C’est le seul territoire en France dans lequel sont en vigueur à la fois la redevance incitative et les bornes d’apports volontaires, à l’échelle d’un département.

En Dordogne, un système de tarification incitative et d’apports volontaires de déchets dans des bornes qui s’ouvrent par badges se déploie depuis 2016.

Le syndicat en charge de cette gestion des déchets, le SMD3, observe que dans les secteurs concernés le volume des ordures ménagères baisse et celui des déchets recyclables augmente.

Certains particuliers avec des déchets incompressibles sont opposés à ce dispositif et regrettent les bacs à roulettes près de chez eux. Les professionnels du tourisme (campings, restaurants et hôtels) accueillent plutôt favorablement la mesure, tout en attendant certains ajustements.

Fini le camion des éboueurs qui passe au petit matin ramasser les poubelles déposées dans les bacs à roulettes. En Dordogne, un nouveau système de gestion des déchets a été progressivement mis en place depuis 2016. « Pour un foyer de deux personnes par exemple, il y a 26 ouvertures de soixante litres autorisées à l’année, explique Isabelle Moreau, secrétaire générale du SMD3, le syndicat en charge de la gestion des déchets sur le département. Au-delà de ce volume, le dépôt est facturé 5,22 euros ».

Les résidents déverrouillent la borne grâce à un badge qui donne droit à des ouvertures limitées tandis que les bacs de recyclage pour le verre et les emballages restent en accès libre. L’objectif est bien de diviser par deux (entre 2010 et 2025) le volume des déchets produits par les habitants dans ce département où l’enfouissement coûte cher, en accord avec la loi Transition énergétique de 2016.

Le SMD3 explique que dans un sac de déchets ménagers, on trouve en moyenne deux tiers des déchets qui pourraient être ailleurs (compostables ou recyclables), ce qui correspond à la moyenne observée au niveau nationale.

Certains particuliers très insatisfaits

Certains comme Florence Poumarede, famille d’accueil pour trois personnes âgées handicapées et fondatrice de l’association des mécontents de la collecte des déchets en Dordogne ne s’y retrouvent pas et déposent leurs poubelles au pied des bornes. « J’ai rendu ma carte. En quinze jours j’ai atteint mon quota et pour tout le reste, ce serait des ouvertures à 5,20 euros », justifie-t-elle, pointant qu’il existe 200 familles d’accueil comme elle en Dordogne. Sur ces cas, le SMD3 répond qu’il « continue à travailler avec les députés et les sénateurs à des ouvertures supplémentaires, précise Isabelle Moreau. Il est envisagé par exemple que les forfaits non utilisés puissent être mis dans une banque de données, l’année prochaine ».

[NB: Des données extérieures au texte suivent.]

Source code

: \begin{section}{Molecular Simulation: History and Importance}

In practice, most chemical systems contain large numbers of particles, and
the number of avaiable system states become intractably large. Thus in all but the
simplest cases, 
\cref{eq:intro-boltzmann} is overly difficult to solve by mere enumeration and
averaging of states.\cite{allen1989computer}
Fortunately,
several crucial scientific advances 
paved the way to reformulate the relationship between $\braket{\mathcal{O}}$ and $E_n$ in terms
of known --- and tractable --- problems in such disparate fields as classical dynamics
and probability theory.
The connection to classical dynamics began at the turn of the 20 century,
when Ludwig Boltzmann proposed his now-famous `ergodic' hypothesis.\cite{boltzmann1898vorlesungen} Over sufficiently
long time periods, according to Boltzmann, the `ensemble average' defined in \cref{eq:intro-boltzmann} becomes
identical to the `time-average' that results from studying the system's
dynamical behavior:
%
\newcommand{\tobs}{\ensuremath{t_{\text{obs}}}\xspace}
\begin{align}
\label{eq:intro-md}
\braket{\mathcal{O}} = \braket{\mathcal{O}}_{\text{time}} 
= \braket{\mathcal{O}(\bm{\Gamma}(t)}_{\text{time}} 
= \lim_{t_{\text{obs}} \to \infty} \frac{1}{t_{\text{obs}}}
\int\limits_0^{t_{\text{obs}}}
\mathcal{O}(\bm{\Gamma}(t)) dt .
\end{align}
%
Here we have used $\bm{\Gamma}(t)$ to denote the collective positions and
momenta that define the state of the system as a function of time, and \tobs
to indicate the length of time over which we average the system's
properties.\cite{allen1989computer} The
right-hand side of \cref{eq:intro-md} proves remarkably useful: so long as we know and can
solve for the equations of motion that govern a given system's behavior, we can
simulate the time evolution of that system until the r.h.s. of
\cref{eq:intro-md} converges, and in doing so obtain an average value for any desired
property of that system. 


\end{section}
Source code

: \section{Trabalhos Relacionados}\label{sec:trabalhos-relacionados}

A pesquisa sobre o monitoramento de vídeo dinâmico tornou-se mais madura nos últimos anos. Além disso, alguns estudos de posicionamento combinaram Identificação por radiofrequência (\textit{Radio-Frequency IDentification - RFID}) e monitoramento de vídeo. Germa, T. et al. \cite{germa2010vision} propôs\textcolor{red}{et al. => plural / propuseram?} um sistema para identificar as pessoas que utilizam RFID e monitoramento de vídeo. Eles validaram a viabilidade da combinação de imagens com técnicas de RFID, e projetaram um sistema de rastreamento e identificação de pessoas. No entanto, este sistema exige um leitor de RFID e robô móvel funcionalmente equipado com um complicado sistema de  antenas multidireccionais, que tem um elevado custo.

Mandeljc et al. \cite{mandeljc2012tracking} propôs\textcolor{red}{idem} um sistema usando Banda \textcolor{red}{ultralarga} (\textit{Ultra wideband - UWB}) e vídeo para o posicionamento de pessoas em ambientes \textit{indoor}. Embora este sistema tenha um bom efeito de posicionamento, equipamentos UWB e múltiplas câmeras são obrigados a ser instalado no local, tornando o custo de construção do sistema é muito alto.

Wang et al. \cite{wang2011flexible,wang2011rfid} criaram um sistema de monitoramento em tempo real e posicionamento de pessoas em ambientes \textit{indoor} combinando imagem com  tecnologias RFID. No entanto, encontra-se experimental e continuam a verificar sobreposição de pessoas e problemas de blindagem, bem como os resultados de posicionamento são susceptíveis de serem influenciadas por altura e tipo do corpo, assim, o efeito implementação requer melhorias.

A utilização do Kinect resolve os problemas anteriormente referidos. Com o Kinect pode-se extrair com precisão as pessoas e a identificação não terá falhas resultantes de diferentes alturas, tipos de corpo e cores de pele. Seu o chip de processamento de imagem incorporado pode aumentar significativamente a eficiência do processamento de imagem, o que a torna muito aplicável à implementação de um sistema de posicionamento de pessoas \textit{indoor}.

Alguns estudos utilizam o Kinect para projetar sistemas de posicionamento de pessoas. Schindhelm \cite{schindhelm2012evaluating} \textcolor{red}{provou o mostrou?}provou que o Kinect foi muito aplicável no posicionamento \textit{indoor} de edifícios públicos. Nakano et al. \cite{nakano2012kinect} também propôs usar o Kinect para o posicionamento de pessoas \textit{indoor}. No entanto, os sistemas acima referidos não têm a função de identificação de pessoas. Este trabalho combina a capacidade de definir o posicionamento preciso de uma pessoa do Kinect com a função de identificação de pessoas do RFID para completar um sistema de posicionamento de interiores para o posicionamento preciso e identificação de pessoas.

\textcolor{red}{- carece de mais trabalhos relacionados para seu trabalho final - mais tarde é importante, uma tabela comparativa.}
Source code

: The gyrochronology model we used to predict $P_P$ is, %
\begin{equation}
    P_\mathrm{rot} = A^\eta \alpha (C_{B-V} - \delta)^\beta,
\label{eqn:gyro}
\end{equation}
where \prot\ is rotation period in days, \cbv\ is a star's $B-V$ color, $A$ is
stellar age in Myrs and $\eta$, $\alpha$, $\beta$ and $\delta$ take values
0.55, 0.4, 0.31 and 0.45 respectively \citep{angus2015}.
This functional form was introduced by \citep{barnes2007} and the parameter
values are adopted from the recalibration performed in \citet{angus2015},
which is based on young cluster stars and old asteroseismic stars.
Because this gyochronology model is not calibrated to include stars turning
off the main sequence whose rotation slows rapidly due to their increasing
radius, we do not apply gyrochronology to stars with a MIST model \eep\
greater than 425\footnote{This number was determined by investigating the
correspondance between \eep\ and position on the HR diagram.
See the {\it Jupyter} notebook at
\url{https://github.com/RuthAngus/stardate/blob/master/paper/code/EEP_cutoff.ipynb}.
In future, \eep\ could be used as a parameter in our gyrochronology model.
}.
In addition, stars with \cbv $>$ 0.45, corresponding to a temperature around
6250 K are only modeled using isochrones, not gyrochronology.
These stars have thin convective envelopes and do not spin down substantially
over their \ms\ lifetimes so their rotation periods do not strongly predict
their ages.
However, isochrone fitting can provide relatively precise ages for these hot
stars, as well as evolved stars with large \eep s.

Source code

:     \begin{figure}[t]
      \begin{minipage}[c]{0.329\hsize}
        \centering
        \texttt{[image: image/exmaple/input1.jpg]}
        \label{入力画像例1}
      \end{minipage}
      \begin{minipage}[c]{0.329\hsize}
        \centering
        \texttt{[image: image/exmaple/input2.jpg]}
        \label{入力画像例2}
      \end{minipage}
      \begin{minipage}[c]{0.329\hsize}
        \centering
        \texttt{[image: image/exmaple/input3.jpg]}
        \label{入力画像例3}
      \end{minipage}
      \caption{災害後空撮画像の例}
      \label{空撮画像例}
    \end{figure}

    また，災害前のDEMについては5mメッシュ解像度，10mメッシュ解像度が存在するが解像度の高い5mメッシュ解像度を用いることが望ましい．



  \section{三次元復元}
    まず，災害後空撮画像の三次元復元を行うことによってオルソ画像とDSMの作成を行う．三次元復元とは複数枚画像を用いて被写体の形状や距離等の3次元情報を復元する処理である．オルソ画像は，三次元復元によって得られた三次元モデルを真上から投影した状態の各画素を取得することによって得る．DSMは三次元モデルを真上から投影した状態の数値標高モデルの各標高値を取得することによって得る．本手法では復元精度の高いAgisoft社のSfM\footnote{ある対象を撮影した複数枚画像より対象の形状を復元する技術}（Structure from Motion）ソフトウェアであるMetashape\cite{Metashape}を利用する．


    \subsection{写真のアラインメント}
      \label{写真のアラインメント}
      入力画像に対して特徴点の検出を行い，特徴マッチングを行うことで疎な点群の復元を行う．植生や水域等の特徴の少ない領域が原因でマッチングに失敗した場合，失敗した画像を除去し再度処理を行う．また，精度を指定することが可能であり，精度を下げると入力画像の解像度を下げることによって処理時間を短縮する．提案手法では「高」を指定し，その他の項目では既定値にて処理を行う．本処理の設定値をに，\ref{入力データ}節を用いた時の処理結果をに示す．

Jusqu’à présent, la taxe d’enlèvement des ordures ménagères (TOM) était basée sur le foncier bâti c’est-à-dire qu’une personne seule dans une grande maison produisant peu de déchets pouvait payer une taxe assez élevée. Avec ce nouveau dispositif, pour l’ensemble de la gestion des déchets, la moyenne annuelle par foyer est de 245 euros en moyenne. « En fonction du nombre de personnes, on paye la même somme peu importe où on en est, fait valoir Isabelle Moreau. Certaines pour qui cela va être plus cher s’expriment mais il y a aussi ceux pour qui ça baisse ».

Forte de ses 12.000 membres et quelque 1.000 adhérents, l’association déplore que certains, à la campagne, « tendent vers le zéro déchet » mais n’y sont pas incités car ils doivent s’acquitter d’un abonnement, quoi qu’il arrive. « On ne veut pas seulement grogner mais on ne veut pas être pénalisés, conclut Florence Poumarede. Le verre et le carton en apports volontaires c’est très bien mais il faut remettre le porte à porte pour les ordures ménagères avec un retour des bacs à roulette et pas à plus de 200 à 300 mètres des habitations. »

Des volumes de déchets collectés en baisse

Sur certains territoires comme Belvès, touristique, et Montpon, plutôt rural, une comparaison chiffrée a été réalisée par le SMD3 entre juillet 2020 et décembre 2022 et elle est éloquente. Pendant cette période, sur Belvès, le volume d’ordures ménagères par habitant et par an a chuté de 264 kg par habitant à 158 kg. « On prend bien en compte les dépôts en pied de bornes, précise Isabelle Moreau, anticipant une critique de l’association. On intègre aussi la production de déchets par les touristes. »

Sur la zone rurale de Montpon, le volume des ordures ménagères y est passé de 180 kg par habitant et par an en 2019 à 114 kg, fin 2022. Dans le même temps, le SMD3 met en avant un réflexe vertueux pour alléger sa poubelle : l’augmentation du tri. Résultat : dans le secteur de Belvès, le volume d’emballages et papiers triés est passé de 51 kg à 80 kg La SMD 3 relève que 5 à 8 % des ordures ménagères collectés sont en pied de bornes, un chiffre conforme à la moyenne nationale. Elle n’a pas de visibilité sur les dépôts « sauvages », dans la nature.

Les campings, hôtels et restaurants plutôt favorables

Avec quatre millions de nuitées, les 200 campings de Dordogne sont les premiers hébergeurs de ce département touristique et de gros producteurs de déchets. « La hausse de coût est plus prononcée pour les petits camping-cars il y a un effet de seuil quand il faut louer des containers, alors qu’avant c’était assez artisanal », pointe Stéphane Mottier, président du syndicat des campings de la Dordogne. Certains réfléchissent à une petite participation demandée aux campeurs pour les aider à faire face.

Si les professionnels pouvaient s’adresser au privé Suez, ils ont trouvé un accompagnement satisfaisant auprès du syndicat public, comme des sacs rigides pour le tri en fonction du nombre d’emplacements, des composteurs collectifs et une aide à la communication.

« Il y a beaucoup de restaurateurs en ville qui ne pourront pas faire de compost par manque de place et ce sera mis dans le sac noir, donc cela générera beaucoup de redevances, c’est une vraie problématique entre ceux qui sont en ville et à la campagne », pointe Jean-Luc Bousquet, président de l’union des métiers et des industries de l’hôtellerie-restauration de Dordogne. Des solutions de compostages collectifs sont par exemple à l’étude.

Dès cet été, une application mobile permettra aux camping-caristes, par exemple, d’ouvrir les bornes et de payer avec un smartphone. Ce sera d’abord une solution pour les non-résidents avant d’être élargie aux Périgourdins. Les effets de cette nouvelle politique déchets, plutôt radicale, devraient être suivis de près par les autres départements et intercommunalités.